Given records.
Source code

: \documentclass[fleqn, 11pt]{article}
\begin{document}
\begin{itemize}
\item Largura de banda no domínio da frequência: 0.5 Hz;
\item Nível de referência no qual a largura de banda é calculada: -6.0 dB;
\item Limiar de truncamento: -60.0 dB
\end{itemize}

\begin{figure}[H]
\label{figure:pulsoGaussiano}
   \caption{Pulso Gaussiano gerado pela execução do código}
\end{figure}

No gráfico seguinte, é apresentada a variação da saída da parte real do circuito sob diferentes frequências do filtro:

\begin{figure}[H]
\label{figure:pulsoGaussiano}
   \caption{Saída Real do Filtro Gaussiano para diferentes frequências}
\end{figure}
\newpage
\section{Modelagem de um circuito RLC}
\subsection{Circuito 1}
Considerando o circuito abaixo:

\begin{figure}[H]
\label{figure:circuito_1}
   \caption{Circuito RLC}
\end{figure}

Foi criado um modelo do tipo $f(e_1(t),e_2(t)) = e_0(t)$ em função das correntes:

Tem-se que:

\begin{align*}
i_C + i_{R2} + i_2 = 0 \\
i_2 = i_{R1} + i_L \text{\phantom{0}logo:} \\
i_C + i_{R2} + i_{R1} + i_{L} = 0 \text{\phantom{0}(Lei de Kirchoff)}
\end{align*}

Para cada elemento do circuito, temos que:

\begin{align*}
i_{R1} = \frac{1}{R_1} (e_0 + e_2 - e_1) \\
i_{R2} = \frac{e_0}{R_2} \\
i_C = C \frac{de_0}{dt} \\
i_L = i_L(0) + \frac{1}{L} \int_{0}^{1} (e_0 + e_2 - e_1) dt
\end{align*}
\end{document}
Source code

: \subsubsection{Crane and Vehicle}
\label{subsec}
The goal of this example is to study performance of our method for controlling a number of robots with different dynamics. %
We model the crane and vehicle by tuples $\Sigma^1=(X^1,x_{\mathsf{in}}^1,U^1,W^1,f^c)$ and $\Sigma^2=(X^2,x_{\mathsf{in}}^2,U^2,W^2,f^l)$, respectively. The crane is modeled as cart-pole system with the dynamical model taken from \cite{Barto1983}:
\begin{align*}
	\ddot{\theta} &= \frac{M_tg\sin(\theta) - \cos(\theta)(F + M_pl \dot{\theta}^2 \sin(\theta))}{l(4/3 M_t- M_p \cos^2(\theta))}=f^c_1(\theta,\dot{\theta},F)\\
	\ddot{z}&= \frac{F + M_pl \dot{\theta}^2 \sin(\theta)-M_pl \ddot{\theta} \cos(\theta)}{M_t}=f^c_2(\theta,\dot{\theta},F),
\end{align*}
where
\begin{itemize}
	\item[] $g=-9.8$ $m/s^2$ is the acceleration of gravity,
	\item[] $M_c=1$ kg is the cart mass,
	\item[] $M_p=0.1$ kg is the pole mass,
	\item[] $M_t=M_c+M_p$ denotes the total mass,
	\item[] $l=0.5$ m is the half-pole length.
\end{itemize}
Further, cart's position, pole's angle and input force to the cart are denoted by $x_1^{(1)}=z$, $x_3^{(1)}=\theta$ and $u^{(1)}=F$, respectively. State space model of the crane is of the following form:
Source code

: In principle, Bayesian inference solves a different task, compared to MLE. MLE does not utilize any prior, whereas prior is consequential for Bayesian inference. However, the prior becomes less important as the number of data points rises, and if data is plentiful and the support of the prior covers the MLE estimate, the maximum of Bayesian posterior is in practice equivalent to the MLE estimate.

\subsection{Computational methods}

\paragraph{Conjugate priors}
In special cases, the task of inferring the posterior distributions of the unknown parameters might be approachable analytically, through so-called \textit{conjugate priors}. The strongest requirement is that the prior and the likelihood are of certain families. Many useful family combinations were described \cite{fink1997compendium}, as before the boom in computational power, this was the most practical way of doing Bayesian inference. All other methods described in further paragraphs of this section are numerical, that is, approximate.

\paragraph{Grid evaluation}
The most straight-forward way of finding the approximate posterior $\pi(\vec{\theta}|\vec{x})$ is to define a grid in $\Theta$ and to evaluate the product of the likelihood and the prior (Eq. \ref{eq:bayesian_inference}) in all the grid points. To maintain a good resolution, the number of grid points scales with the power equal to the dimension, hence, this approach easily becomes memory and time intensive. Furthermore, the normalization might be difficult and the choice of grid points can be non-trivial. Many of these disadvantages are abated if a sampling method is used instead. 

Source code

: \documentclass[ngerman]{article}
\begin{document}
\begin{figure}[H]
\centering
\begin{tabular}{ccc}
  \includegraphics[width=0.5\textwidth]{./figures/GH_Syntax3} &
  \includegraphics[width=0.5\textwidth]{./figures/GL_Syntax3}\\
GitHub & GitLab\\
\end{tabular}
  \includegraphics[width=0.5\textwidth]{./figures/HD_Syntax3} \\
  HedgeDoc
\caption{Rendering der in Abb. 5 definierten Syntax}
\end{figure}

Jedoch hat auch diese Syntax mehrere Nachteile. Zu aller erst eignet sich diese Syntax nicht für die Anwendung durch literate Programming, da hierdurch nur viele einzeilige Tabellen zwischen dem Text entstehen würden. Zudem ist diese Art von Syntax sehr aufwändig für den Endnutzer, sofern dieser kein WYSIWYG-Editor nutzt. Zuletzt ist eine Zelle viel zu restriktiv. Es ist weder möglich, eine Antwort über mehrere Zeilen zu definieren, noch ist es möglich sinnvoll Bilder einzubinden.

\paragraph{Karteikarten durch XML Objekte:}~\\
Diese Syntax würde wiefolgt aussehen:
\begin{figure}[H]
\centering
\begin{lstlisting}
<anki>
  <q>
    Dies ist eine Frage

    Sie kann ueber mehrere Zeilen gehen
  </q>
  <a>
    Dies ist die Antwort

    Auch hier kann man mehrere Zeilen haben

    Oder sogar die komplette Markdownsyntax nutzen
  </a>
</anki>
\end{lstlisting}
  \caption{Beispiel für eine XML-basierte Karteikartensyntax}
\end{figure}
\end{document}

Your objective. The reply must repeat all of the records precisely.

Output.
Source code

: \documentclass[fleqn, 11pt]{article}
\begin{document}
\begin{itemize}
\item Largura de banda no domínio da frequência: 0.5 Hz;
\item Nível de referência no qual a largura de banda é calculada: -6.0 dB;
\item Limiar de truncamento: -60.0 dB
\end{itemize}

\begin{figure}[H]
\label{figure:pulsoGaussiano}
   \caption{Pulso Gaussiano gerado pela execução do código}
\end{figure}

No gráfico seguinte, é apresentada a variação da saída da parte real do circuito sob diferentes frequências do filtro:

\begin{figure}[H]
\label{figure:pulsoGaussiano}
   \caption{Saída Real do Filtro Gaussiano para diferentes frequências}
\end{figure}
\newpage
\section{Modelagem de um circuito RLC}
\subsection{Circuito 1}
Considerando o circuito abaixo:

\begin{figure}[H]
\label{figure:circuito_1}
   \caption{Circuito RLC}
\end{figure}

Foi criado um modelo do tipo $f(e_1(t),e_2(t)) = e_0(t)$ em função das correntes:

Tem-se que:

\begin{align*}
i_C + i_{R2} + i_2 = 0 \\
i_2 = i_{R1} + i_L \text{\phantom{0}logo:} \\
i_C + i_{R2} + i_{R1} + i_{L} = 0 \text{\phantom{0}(Lei de Kirchoff)}
\end{align*}

Para cada elemento do circuito, temos que:

\begin{align*}
i_{R1} = \frac{1}{R_1} (e_0 + e_2 - e_1) \\
i_{R2} = \frac{e_0}{R_2} \\
i_C = C \frac{de_0}{dt} \\
i_L = i_L(0) + \frac{1}{L} \int_{0}^{1} (e_0 + e_2 - e_1) dt
\end{align*}
\end{document}
Source code

: \subsubsection{Crane and Vehicle}
\label{subsec}
The goal of this example is to study performance of our method for controlling a number of robots with different dynamics. %
We model the crane and vehicle by tuples $\Sigma^1=(X^1,x_{\mathsf{in}}^1,U^1,W^1,f^c)$ and $\Sigma^2=(X^2,x_{\mathsf{in}}^2,U^2,W^2,f^l)$, respectively. The crane is modeled as cart-pole system with the dynamical model taken from \cite{Barto1983}:
\begin{align*}
	\ddot{\theta} &= \frac{M_tg\sin(\theta) - \cos(\theta)(F + M_pl \dot{\theta}^2 \sin(\theta))}{l(4/3 M_t- M_p \cos^2(\theta))}=f^c_1(\theta,\dot{\theta},F)\\
	\ddot{z}&= \frac{F + M_pl \dot{\theta}^2 \sin(\theta)-M_pl \ddot{\theta} \cos(\theta)}{M_t}=f^c_2(\theta,\dot{\theta},F),
\end{align*}
where
\begin{itemize}
	\item[] $g=-9.8$ $m/s^2$ is the acceleration of gravity,
	\item[] $M_c=1$ kg is the cart mass,
	\item[] $M_p=0.1$ kg is the pole mass,
	\item[] $M_t=M_c+M_p$ denotes the total mass,
	\item[] $l=0.5$ m is the half-pole length.
\end{itemize}
Further, cart's position, pole's angle and input force to the cart are denoted by $x_1^{(1)}=z$, $x_3^{(1)}=\theta$ and $u^{(1)}=F$, respectively. State space model of the crane is of the following form:
Source code

: In principle, Bayesian inference solves a different task, compared to MLE. MLE does not utilize any prior, whereas prior is consequential for Bayesian inference. However, the prior becomes less important as the number of data points rises, and if data is plentiful and the support of the prior covers the MLE estimate, the maximum of Bayesian posterior is in practice equivalent to the MLE estimate.

\subsection{Computational methods}

\paragraph{Conjugate priors}
In special cases, the task of inferring the posterior distributions of the unknown parameters might be approachable analytically, through so-called \textit{conjugate priors}. The strongest requirement is that the prior and the likelihood are of certain families. Many useful family combinations were described \cite{fink1997compendium}, as before the boom in computational power, this was the most practical way of doing Bayesian inference. All other methods described in further paragraphs of this section are numerical, that is, approximate.

\paragraph{Grid evaluation}
The most straight-forward way of finding the approximate posterior $\pi(\vec{\theta}|\vec{x})$ is to define a grid in $\Theta$ and to evaluate the product of the likelihood and the prior (Eq. \ref{eq:bayesian_inference}) in all the grid points. To maintain a good resolution, the number of grid points scales with the power equal to the dimension, hence, this approach easily becomes memory and time intensive. Furthermore, the normalization might be difficult and the choice of grid points can be non-trivial. Many of these disadvantages are abated if a sampling method is used instead. 

Source code

: \documentclass[ngerman]{article}
\begin{document}
\begin{figure}[H]
\centering
\begin{tabular}{ccc}
  \includegraphics[width=0.5\textwidth]{./figures/GH_Syntax3} &
  \includegraphics[width=0.5\textwidth]{./figures/GL_Syntax3}\\
GitHub & GitLab\\
\end{tabular}
  \includegraphics[width=0.5\textwidth]{./figures/HD_Syntax3} \\
  HedgeDoc
\caption{Rendering der in Abb. 5 definierten Syntax}
\end{figure}

Jedoch hat auch diese Syntax mehrere Nachteile. Zu aller erst eignet sich diese Syntax nicht für die Anwendung durch literate Programming, da hierdurch nur viele einzeilige Tabellen zwischen dem Text entstehen würden. Zudem ist diese Art von Syntax sehr aufwändig für den Endnutzer, sofern dieser kein WYSIWYG-Editor nutzt. Zuletzt ist eine Zelle viel zu restriktiv. Es ist weder möglich, eine Antwort über mehrere Zeilen zu definieren, noch ist es möglich sinnvoll Bilder einzubinden.

\paragraph{Karteikarten durch XML Objekte:}~\\
Diese Syntax würde wiefolgt aussehen:
\begin{figure}[H]
\centering
\begin{lstlisting}
<anki>
  <q>
    Dies ist eine Frage

    Sie kann ueber mehrere Zeilen gehen
  </q>
  <a>
    Dies ist die Antwort

    Auch hier kann man mehrere Zeilen haben

    Oder sogar die komplette Markdownsyntax nutzen
  </a>
</anki>
\end{lstlisting}
  \caption{Beispiel für eine XML-basierte Karteikartensyntax}
\end{figure}
\end{document}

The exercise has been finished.